It’s been a long time since DynamoDB published a paper. A few days ago, I read its newly published one “Amazon DynamoDB: A Scalable, Predictably Performant, and Fully Managed NoSQL Database Service”[1], and I think it’s one of the most practical papers in recent years for large-scale distributed systems from an engineering perspective. It doesn’t even explain much about the architecture because it doesn’t need to. Shared-nothing systems look similar, and the authors know exactly who the readers of this paper are ^_^. What’s more, the paper is written simply, and there’s no math!
After all, DynamoDB doesn’t need to try to “prove” anything. It has fully proven itself in the past 10 years, both in terms of scale and stability. I found that the paper is relatively new, and not too many blogs talk about it, so why don’t I write something about it?
Predictable Performance > High Performance
This is the first point I put in this post, and it is also the point that touches me most deeply when we recently built TiDB Cloud. I always believe that stable slow is better than unstable fast. 99 latency is more reflective of system design skills than average latency.
I don’t know if this is intentional, but it is also presented in the first section of the DynamoDB 2022 paper, so you can see the importance.
DynamoDB wants to provide predictable performance. The first step is to abstract the workload, which introduces the concept of read capacity unit (RCU) and write capacity unit (WCU). In fact, RCU and WCU are very close to queries per second (QPS) in the traditional sense: only the size of the target item is added, so that you can do relatively accurate workload planning. For example, 1 WCU = 1 KB item’s 1 QPS. When the user can describe the workload in terms of RCU and WCU, the first step to predictability is complete. DynamoDB’s scheduler can do a lot of things like pre-partitioning and pre-allocating resources, because the hardware capabilities for different models are simply abstracted into a combination of WCUs and RCUs.

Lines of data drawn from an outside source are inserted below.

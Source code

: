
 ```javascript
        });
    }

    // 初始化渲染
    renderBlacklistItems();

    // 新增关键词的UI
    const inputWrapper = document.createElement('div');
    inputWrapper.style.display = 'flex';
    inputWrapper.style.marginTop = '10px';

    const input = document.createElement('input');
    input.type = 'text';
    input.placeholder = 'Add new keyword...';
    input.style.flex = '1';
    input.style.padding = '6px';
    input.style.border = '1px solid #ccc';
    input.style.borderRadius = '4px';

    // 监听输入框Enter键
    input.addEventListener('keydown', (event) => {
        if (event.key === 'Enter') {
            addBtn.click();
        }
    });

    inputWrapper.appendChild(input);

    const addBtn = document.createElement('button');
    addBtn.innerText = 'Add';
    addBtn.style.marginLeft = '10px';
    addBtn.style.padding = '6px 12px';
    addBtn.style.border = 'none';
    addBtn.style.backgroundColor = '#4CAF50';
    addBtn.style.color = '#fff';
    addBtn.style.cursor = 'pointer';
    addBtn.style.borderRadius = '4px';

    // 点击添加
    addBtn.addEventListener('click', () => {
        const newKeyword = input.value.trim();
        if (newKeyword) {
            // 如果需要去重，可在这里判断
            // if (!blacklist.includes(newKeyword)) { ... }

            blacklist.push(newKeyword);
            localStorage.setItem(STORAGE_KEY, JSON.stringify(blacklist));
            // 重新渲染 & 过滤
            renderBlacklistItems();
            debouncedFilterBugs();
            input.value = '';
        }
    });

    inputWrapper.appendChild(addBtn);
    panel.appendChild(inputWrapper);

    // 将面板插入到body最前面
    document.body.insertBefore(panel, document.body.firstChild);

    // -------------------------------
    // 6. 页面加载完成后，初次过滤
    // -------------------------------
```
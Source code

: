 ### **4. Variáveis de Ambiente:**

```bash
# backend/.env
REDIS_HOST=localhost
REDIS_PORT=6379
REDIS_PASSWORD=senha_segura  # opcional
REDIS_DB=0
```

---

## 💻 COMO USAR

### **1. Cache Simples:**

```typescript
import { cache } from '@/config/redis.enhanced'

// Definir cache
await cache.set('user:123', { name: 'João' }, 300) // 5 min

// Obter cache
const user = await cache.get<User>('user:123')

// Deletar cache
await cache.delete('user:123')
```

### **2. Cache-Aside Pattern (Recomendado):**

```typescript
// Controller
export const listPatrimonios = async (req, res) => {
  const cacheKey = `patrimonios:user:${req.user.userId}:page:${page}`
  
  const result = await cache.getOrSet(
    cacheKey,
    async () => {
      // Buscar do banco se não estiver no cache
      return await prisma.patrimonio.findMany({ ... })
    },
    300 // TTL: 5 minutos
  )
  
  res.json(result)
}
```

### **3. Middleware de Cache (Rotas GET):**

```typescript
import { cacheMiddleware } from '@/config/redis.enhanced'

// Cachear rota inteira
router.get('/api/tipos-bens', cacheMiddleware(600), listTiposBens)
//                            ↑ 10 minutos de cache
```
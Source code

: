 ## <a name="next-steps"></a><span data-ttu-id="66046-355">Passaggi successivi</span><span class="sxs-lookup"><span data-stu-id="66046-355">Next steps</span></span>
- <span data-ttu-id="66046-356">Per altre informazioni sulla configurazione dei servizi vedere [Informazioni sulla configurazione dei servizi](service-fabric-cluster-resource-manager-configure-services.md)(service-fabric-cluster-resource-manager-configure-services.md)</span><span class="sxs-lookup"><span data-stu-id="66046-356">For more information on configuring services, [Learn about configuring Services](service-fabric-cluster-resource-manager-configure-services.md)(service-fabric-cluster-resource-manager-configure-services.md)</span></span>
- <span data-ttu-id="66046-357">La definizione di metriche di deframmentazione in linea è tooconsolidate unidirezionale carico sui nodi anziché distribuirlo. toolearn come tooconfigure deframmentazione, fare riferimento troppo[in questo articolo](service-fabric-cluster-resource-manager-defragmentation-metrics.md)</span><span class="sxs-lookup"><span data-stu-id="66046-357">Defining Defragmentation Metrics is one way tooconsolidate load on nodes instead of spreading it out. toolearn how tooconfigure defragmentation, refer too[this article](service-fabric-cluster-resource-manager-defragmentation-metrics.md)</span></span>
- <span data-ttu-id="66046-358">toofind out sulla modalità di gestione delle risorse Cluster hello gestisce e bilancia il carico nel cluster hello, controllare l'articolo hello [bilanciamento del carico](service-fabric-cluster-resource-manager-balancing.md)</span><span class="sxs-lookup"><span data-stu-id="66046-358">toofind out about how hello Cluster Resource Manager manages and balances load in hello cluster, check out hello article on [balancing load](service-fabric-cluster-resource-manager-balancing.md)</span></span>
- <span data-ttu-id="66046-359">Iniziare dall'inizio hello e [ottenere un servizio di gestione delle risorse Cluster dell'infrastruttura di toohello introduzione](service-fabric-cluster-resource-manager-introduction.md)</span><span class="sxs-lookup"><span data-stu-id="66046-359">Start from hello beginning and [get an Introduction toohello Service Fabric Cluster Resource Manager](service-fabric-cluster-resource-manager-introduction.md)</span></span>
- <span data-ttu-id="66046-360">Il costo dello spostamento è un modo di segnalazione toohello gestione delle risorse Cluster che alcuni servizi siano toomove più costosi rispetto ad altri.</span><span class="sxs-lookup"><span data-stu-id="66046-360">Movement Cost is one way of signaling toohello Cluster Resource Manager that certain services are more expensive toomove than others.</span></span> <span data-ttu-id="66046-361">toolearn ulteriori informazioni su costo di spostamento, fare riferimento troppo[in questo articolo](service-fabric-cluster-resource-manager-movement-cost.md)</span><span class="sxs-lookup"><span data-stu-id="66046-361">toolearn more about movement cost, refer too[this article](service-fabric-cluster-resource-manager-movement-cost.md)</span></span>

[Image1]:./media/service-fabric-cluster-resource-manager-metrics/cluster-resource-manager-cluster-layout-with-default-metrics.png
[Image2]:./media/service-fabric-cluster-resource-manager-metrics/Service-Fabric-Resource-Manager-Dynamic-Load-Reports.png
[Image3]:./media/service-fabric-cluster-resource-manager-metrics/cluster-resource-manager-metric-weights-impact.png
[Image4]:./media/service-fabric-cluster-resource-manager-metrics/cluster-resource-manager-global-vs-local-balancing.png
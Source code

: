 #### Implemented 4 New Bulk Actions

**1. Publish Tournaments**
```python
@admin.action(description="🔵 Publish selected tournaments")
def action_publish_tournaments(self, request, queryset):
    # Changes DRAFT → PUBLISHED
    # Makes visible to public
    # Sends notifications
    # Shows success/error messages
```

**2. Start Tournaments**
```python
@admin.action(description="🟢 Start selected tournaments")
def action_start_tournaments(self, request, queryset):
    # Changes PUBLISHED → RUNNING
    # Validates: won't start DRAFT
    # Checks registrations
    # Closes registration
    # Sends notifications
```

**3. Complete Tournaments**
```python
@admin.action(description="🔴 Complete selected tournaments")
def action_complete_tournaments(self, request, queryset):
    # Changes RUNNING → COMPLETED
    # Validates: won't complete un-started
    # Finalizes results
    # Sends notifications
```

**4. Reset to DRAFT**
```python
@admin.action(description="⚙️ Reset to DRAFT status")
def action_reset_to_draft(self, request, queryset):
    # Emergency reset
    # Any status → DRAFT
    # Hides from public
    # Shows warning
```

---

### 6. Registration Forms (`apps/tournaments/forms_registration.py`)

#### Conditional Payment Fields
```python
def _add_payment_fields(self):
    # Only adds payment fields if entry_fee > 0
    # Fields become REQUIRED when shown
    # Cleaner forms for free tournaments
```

Once you know the quota of each partition, it is probably a backpack problem for the scheduling. DynamoDB considers the sum of the quotas of the partitions of the same machine. The sum should be less than the total RCUs or WCUs that the machine can provide when allocating the quota of partitions, which is about 20%-30% from the example given in the paper. In the real world, inexperienced developers or system administrators will usually squeeze the last bit of CPU and I/O out of the machine to pursue the “ultimate” performance. They must see 100% CPU usage before they are satisfied. However, in such cases the machine is already in a very unhealthy state. The long tail latency of requests will become very high, even though there may be an increase in throughput, but because of this unstable long tail, the observed performance from the user’s perspective will be “unpredictable.” In a production environment, we recommend over-provisioning about 30% of the machines for the same reason.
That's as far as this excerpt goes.